On the face of it, William Clark's announcement last week that he will resign as Interior Secretary in March doesn't bode as ill for the environment as William Ruckelshaus's recent resignation as administrator of the Environmental Protection Agency (Score-card, Dec. 10, 1984). After all, the changes Clark wrought at Interior after James Watt's tumultuous tenure ended 15 months ago were largely cosmetic. Clark opened his door to environmental groups, but the un-Watt-ish give-and-take that resulted, welcome though it was, didn't often lead to action. He reduced exploration areas for offshore oil and gas but continued to promote economic development of federal lands and "area-wide" bidding for large offshore tracts. He was more active in protecting endangered species than Watt but less so than earlier Interior Secretaries. Summing up Clark's performance, William Turnage, president of the Wilderness Society, says, "He covered up Watt's disasters while carrying out his policies. In terms of environmental records, they're the two worst Interior Secretaries in the history of the United States."

But bidding good riddance to Clark may be out of order.

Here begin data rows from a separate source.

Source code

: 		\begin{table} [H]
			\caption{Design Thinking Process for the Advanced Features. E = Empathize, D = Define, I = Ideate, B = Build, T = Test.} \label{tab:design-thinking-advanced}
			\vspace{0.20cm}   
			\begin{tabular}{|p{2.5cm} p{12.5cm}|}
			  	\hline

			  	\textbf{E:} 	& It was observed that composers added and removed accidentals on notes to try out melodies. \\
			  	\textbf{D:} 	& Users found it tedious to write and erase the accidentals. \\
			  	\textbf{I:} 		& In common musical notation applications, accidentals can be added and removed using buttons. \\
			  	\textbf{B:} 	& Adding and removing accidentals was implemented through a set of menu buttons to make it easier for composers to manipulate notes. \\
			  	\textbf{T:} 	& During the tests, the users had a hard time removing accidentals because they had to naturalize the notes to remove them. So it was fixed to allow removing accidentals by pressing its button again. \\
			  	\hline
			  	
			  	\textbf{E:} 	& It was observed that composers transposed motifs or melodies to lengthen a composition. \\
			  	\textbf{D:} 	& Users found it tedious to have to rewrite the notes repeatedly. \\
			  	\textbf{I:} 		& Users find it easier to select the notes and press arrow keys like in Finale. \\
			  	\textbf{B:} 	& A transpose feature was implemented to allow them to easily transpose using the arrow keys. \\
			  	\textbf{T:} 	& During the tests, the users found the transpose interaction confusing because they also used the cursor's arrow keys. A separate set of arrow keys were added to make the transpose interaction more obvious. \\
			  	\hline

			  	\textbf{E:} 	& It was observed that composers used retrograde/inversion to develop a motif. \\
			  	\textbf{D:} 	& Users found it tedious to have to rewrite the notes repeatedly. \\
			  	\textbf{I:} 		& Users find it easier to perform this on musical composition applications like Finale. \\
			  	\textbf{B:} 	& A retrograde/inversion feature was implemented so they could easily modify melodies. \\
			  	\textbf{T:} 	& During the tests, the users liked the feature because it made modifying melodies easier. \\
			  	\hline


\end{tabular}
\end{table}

As Ruckelshaus did at the EPA, Clark defused the controversy embroiling Interior and lifted sagging employee morale. Rep. Morris Udall (D-Ariz.), longtime chairman of the House Interior Committee, says, "He had a sense of fairness. So much of life in government is style. He didn't really advocate or put into effect any new policies that I would approve of, [but] he was direct and forward; his word was good. He brought civilized discourse."

More substantively, Clark sought to protect Interior against an increasingly implacable foe of the environment, the Office of Management and Budget. Using his 20-year friendship with President Reagan to advantage, Clark sometimes successfully fought OMB director David Stockman's attempts to block funds for Western water-resource projects and parklands. It's true that he acted only after Congress firmly reminded him that Interior was legally obliged to spend this money, but, as former Wisconsin Senator Gaylord Nelson, now counselor to the Wilderness Society, says, "When Watt was there, he would be on Stockman's side."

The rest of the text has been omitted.